What you should do: From the first line to the last, retype everything below exactly, minus the pictures.

[Opening Extracted records section]

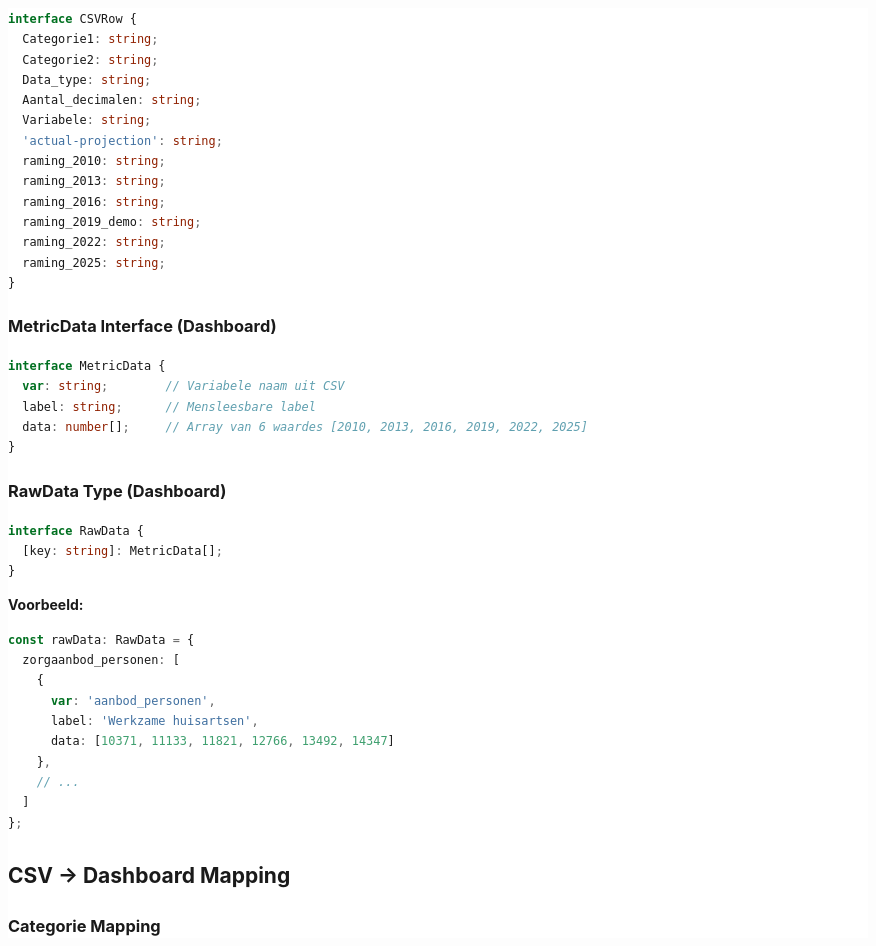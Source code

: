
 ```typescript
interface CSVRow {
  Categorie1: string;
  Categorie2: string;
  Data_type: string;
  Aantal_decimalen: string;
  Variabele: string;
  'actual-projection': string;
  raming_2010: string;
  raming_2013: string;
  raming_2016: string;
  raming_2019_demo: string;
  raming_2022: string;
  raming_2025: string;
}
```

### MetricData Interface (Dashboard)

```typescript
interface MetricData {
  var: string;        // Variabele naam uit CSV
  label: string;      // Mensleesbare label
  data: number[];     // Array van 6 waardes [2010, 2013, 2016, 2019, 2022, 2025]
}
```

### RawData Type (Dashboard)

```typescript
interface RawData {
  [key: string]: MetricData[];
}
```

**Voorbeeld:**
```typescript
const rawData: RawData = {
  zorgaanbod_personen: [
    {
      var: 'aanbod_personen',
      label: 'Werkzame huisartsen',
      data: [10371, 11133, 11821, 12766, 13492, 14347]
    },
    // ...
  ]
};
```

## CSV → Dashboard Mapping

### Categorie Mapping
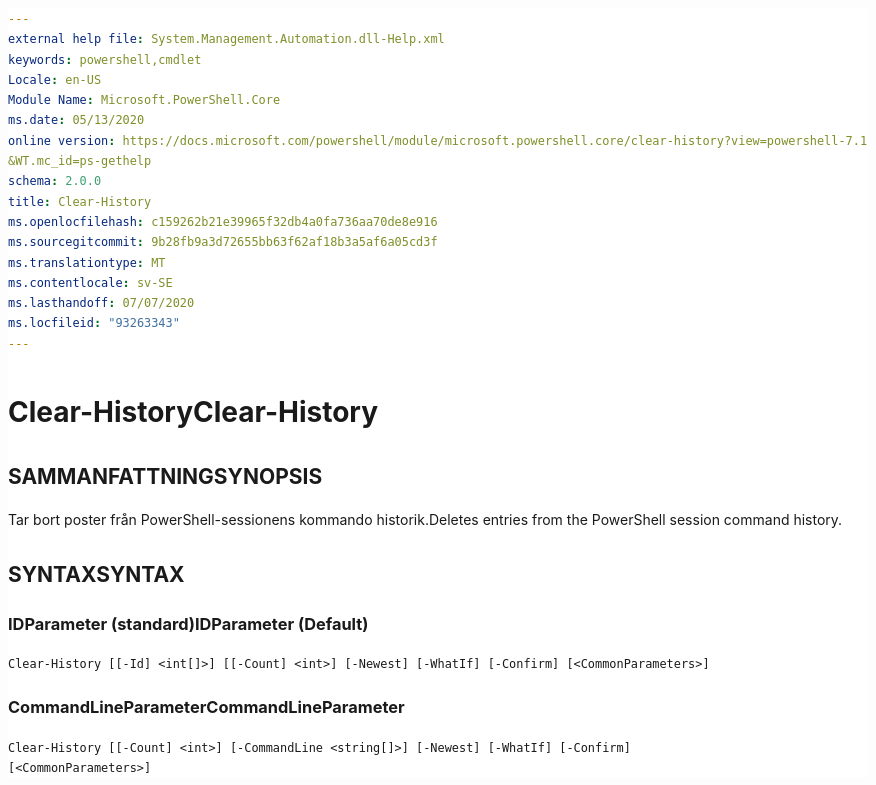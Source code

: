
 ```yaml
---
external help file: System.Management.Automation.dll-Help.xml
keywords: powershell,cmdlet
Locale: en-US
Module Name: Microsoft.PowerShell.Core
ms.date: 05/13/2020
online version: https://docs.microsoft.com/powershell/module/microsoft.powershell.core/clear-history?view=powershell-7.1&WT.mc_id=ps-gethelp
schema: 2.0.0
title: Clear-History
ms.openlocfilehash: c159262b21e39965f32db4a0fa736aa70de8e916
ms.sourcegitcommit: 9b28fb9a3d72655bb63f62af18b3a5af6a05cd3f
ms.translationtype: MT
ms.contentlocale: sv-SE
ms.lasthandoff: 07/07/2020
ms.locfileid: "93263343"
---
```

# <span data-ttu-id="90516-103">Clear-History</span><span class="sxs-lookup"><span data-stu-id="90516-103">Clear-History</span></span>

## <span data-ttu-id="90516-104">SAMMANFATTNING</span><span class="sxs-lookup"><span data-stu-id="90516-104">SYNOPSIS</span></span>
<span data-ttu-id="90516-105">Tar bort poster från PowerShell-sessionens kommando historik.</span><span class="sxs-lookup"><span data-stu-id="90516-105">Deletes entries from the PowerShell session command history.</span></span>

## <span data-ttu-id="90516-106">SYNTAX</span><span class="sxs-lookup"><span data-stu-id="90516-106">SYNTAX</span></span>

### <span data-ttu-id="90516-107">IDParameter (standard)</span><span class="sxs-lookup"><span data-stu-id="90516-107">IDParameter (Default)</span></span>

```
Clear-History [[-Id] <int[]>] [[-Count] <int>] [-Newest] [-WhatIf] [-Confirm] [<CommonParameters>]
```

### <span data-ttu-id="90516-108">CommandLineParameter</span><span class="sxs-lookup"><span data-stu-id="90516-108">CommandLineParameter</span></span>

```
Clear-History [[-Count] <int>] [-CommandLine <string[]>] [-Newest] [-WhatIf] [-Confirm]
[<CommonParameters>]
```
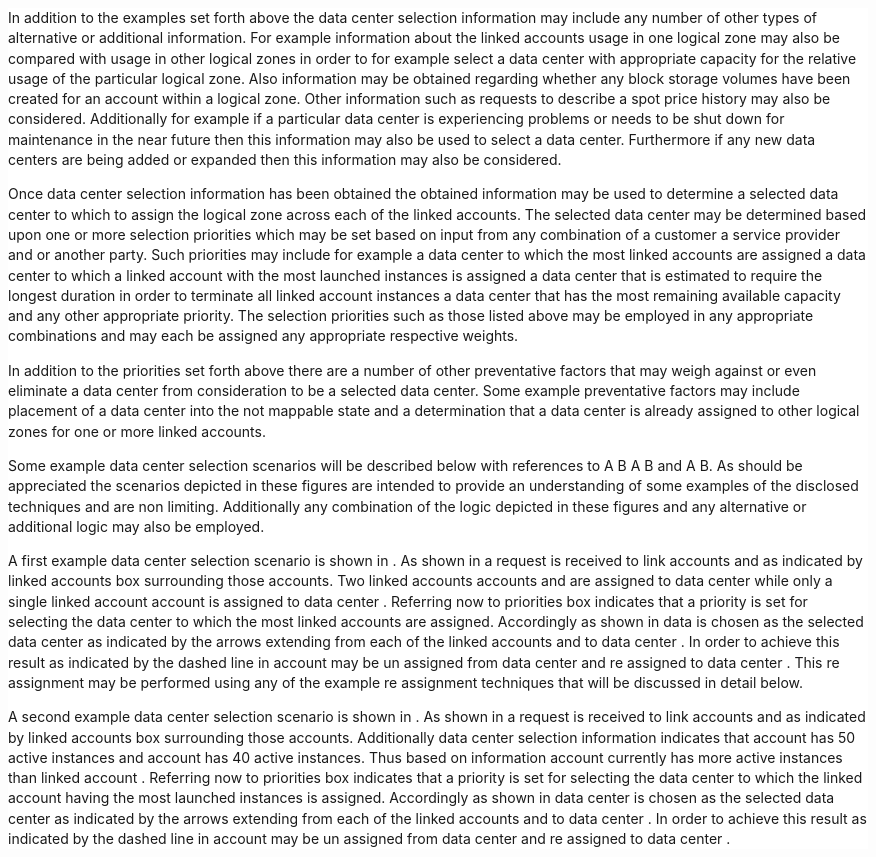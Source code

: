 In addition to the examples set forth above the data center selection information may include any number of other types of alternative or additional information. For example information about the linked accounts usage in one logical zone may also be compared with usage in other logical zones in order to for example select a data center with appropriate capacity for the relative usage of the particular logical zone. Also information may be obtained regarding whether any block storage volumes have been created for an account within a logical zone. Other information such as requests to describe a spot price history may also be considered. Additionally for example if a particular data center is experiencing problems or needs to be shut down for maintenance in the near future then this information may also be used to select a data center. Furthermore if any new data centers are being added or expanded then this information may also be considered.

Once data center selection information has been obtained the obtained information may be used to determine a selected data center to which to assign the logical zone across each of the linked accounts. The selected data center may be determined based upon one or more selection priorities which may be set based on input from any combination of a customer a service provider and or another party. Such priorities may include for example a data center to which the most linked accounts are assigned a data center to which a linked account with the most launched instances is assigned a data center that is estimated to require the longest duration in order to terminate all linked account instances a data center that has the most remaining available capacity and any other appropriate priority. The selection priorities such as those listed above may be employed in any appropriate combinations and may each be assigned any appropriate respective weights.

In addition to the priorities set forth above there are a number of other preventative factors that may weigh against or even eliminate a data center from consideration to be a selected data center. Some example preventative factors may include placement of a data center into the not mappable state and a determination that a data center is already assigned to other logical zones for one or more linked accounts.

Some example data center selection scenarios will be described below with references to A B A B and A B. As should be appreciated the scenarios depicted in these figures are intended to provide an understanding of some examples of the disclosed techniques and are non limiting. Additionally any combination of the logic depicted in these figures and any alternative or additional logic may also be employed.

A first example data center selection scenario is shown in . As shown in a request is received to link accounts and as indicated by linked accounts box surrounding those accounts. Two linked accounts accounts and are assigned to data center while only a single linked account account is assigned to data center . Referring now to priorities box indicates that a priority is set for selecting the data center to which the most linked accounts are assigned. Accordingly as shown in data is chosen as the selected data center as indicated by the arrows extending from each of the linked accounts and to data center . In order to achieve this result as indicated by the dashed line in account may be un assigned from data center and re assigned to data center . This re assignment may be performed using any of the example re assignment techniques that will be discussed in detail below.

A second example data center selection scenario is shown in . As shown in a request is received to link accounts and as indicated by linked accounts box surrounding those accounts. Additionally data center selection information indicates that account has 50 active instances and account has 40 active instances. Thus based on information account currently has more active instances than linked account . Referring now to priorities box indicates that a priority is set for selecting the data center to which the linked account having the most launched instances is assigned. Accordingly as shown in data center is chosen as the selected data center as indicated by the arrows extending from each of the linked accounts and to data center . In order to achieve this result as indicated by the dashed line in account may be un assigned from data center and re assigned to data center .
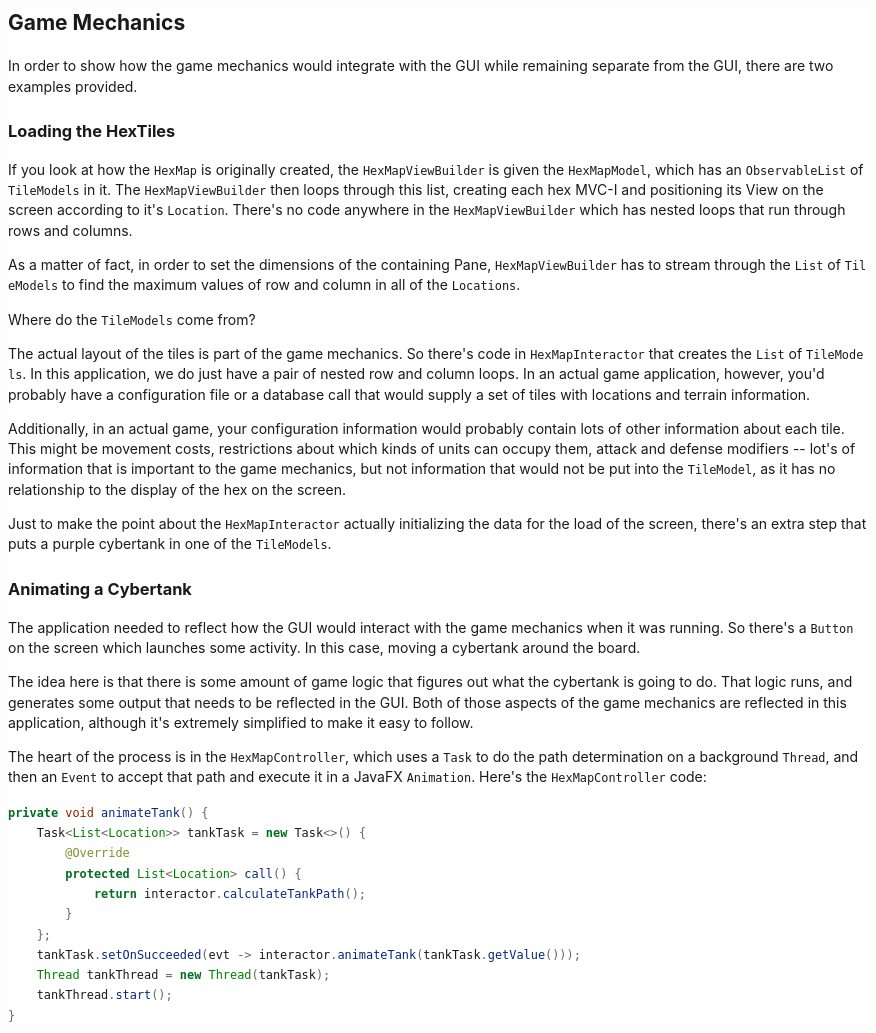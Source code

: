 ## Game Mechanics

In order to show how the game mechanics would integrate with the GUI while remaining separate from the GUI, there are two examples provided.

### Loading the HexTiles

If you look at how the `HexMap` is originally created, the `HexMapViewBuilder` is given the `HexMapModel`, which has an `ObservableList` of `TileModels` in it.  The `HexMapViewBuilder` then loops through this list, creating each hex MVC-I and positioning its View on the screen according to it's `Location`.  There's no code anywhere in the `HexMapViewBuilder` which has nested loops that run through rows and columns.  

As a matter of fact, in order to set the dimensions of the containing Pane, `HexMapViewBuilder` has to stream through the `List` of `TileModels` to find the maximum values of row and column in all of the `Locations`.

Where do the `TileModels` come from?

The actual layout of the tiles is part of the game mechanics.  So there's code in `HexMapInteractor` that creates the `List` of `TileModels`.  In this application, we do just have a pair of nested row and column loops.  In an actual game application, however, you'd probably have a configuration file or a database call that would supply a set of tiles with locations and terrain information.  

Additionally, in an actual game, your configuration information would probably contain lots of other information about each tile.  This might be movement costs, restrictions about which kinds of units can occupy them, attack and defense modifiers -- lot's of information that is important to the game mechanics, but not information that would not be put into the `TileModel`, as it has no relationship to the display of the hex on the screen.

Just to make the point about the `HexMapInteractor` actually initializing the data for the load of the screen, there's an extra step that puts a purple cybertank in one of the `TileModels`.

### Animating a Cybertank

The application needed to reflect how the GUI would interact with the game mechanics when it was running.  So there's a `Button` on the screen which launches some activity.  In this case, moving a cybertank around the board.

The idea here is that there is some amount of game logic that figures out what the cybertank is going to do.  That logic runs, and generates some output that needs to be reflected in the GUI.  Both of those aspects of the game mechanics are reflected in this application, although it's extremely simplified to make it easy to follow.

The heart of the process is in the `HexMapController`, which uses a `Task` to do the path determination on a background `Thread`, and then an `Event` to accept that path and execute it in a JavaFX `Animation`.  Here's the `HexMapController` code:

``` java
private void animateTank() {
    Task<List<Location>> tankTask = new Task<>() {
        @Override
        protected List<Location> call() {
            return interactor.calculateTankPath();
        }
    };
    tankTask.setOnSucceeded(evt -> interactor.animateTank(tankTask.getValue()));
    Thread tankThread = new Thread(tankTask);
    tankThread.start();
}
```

[Closing Extracted records section]

Exercise output:
Source code

:
 ```typescript
interface CSVRow {
  Categorie1: string;
  Categorie2: string;
  Data_type: string;
  Aantal_decimalen: string;
  Variabele: string;
  'actual-projection': string;
  raming_2010: string;
  raming_2013: string;
  raming_2016: string;
  raming_2019_demo: string;
  raming_2022: string;
  raming_2025: string;
}
```

### MetricData Interface (Dashboard)

```typescript
interface MetricData {
  var: string;        // Variabele naam uit CSV
  label: string;      // Mensleesbare label
  data: number[];     // Array van 6 waardes [2010, 2013, 2016, 2019, 2022, 2025]
}
```

### RawData Type (Dashboard)

```typescript
interface RawData {
  [key: string]: MetricData[];
}
```

**Voorbeeld:**
```typescript
const rawData: RawData = {
  zorgaanbod_personen: [
    {
      var: 'aanbod_personen',
      label: 'Werkzame huisartsen',
      data: [10371, 11133, 11821, 12766, 13492, 14347]
    },
    // ...
  ]
};
```

## CSV → Dashboard Mapping

### Categorie Mapping
Source code

:
 ```yaml
---
external help file: System.Management.Automation.dll-Help.xml
keywords: powershell,cmdlet
Locale: en-US
Module Name: Microsoft.PowerShell.Core
ms.date: 05/13/2020
online version: https://docs.microsoft.com/powershell/module/microsoft.powershell.core/clear-history?view=powershell-7.1&WT.mc_id=ps-gethelp
schema: 2.0.0
title: Clear-History
ms.openlocfilehash: c159262b21e39965f32db4a0fa736aa70de8e916
ms.sourcegitcommit: 9b28fb9a3d72655bb63f62af18b3a5af6a05cd3f
ms.translationtype: MT
ms.contentlocale: sv-SE
ms.lasthandoff: 07/07/2020
ms.locfileid: "93263343"
---
```

# <span data-ttu-id="90516-103">Clear-History</span><span class="sxs-lookup"><span data-stu-id="90516-103">Clear-History</span></span>

## <span data-ttu-id="90516-104">SAMMANFATTNING</span><span class="sxs-lookup"><span data-stu-id="90516-104">SYNOPSIS</span></span>
<span data-ttu-id="90516-105">Tar bort poster från PowerShell-sessionens kommando historik.</span><span class="sxs-lookup"><span data-stu-id="90516-105">Deletes entries from the PowerShell session command history.</span></span>

## <span data-ttu-id="90516-106">SYNTAX</span><span class="sxs-lookup"><span data-stu-id="90516-106">SYNTAX</span></span>

### <span data-ttu-id="90516-107">IDParameter (standard)</span><span class="sxs-lookup"><span data-stu-id="90516-107">IDParameter (Default)</span></span>

```
Clear-History [[-Id] <int[]>] [[-Count] <int>] [-Newest] [-WhatIf] [-Confirm] [<CommonParameters>]
```

### <span data-ttu-id="90516-108">CommandLineParameter</span><span class="sxs-lookup"><span data-stu-id="90516-108">CommandLineParameter</span></span>

```
Clear-History [[-Count] <int>] [-CommandLine <string[]>] [-Newest] [-WhatIf] [-Confirm]
[<CommonParameters>]
```
Source code

: In addition to the examples set forth above the data center selection information may include any number of other types of alternative or additional information. For example information about the linked accounts usage in one logical zone may also be compared with usage in other logical zones in order to for example select a data center with appropriate capacity for the relative usage of the particular logical zone. Also information may be obtained regarding whether any block storage volumes have been created for an account within a logical zone. Other information such as requests to describe a spot price history may also be considered. Additionally for example if a particular data center is experiencing problems or needs to be shut down for maintenance in the near future then this information may also be used to select a data center. Furthermore if any new data centers are being added or expanded then this information may also be considered.

Once data center selection information has been obtained the obtained information may be used to determine a selected data center to which to assign the logical zone across each of the linked accounts. The selected data center may be determined based upon one or more selection priorities which may be set based on input from any combination of a customer a service provider and or another party. Such priorities may include for example a data center to which the most linked accounts are assigned a data center to which a linked account with the most launched instances is assigned a data center that is estimated to require the longest duration in order to terminate all linked account instances a data center that has the most remaining available capacity and any other appropriate priority. The selection priorities such as those listed above may be employed in any appropriate combinations and may each be assigned any appropriate respective weights.

In addition to the priorities set forth above there are a number of other preventative factors that may weigh against or even eliminate a data center from consideration to be a selected data center. Some example preventative factors may include placement of a data center into the not mappable state and a determination that a data center is already assigned to other logical zones for one or more linked accounts.

Some example data center selection scenarios will be described below with references to A B A B and A B. As should be appreciated the scenarios depicted in these figures are intended to provide an understanding of some examples of the disclosed techniques and are non limiting. Additionally any combination of the logic depicted in these figures and any alternative or additional logic may also be employed.

A first example data center selection scenario is shown in . As shown in a request is received to link accounts and as indicated by linked accounts box surrounding those accounts. Two linked accounts accounts and are assigned to data center while only a single linked account account is assigned to data center . Referring now to priorities box indicates that a priority is set for selecting the data center to which the most linked accounts are assigned. Accordingly as shown in data is chosen as the selected data center as indicated by the arrows extending from each of the linked accounts and to data center . In order to achieve this result as indicated by the dashed line in account may be un assigned from data center and re assigned to data center . This re assignment may be performed using any of the example re assignment techniques that will be discussed in detail below.

A second example data center selection scenario is shown in . As shown in a request is received to link accounts and as indicated by linked accounts box surrounding those accounts. Additionally data center selection information indicates that account has 50 active instances and account has 40 active instances. Thus based on information account currently has more active instances than linked account . Referring now to priorities box indicates that a priority is set for selecting the data center to which the linked account having the most launched instances is assigned. Accordingly as shown in data center is chosen as the selected data center as indicated by the arrows extending from each of the linked accounts and to data center . In order to achieve this result as indicated by the dashed line in account may be un assigned from data center and re assigned to data center .
Source code

: ## Game Mechanics

In order to show how the game mechanics would integrate with the GUI while remaining separate from the GUI, there are two examples provided.

### Loading the HexTiles

If you look at how the `HexMap` is originally created, the `HexMapViewBuilder` is given the `HexMapModel`, which has an `ObservableList` of `TileModels` in it.  The `HexMapViewBuilder` then loops through this list, creating each hex MVC-I and positioning its View on the screen according to it's `Location`.  There's no code anywhere in the `HexMapViewBuilder` which has nested loops that run through rows and columns.  

As a matter of fact, in order to set the dimensions of the containing Pane, `HexMapViewBuilder` has to stream through the `List` of `TileModels` to find the maximum values of row and column in all of the `Locations`.

Where do the `TileModels` come from?

The actual layout of the tiles is part of the game mechanics.  So there's code in `HexMapInteractor` that creates the `List` of `TileModels`.  In this application, we do just have a pair of nested row and column loops.  In an actual game application, however, you'd probably have a configuration file or a database call that would supply a set of tiles with locations and terrain information.  

Additionally, in an actual game, your configuration information would probably contain lots of other information about each tile.  This might be movement costs, restrictions about which kinds of units can occupy them, attack and defense modifiers -- lot's of information that is important to the game mechanics, but not information that would not be put into the `TileModel`, as it has no relationship to the display of the hex on the screen.

Just to make the point about the `HexMapInteractor` actually initializing the data for the load of the screen, there's an extra step that puts a purple cybertank in one of the `TileModels`.

### Animating a Cybertank

The application needed to reflect how the GUI would interact with the game mechanics when it was running.  So there's a `Button` on the screen which launches some activity.  In this case, moving a cybertank around the board.

The idea here is that there is some amount of game logic that figures out what the cybertank is going to do.  That logic runs, and generates some output that needs to be reflected in the GUI.  Both of those aspects of the game mechanics are reflected in this application, although it's extremely simplified to make it easy to follow.

The heart of the process is in the `HexMapController`, which uses a `Task` to do the path determination on a background `Thread`, and then an `Event` to accept that path and execute it in a JavaFX `Animation`.  Here's the `HexMapController` code:

``` java
private void animateTank() {
    Task<List<Location>> tankTask = new Task<>() {
        @Override
        protected List<Location> call() {
            return interactor.calculateTankPath();
        }
    };
    tankTask.setOnSucceeded(evt -> interactor.animateTank(tankTask.getValue()));
    Thread tankThread = new Thread(tankTask);
    tankThread.start();
}
```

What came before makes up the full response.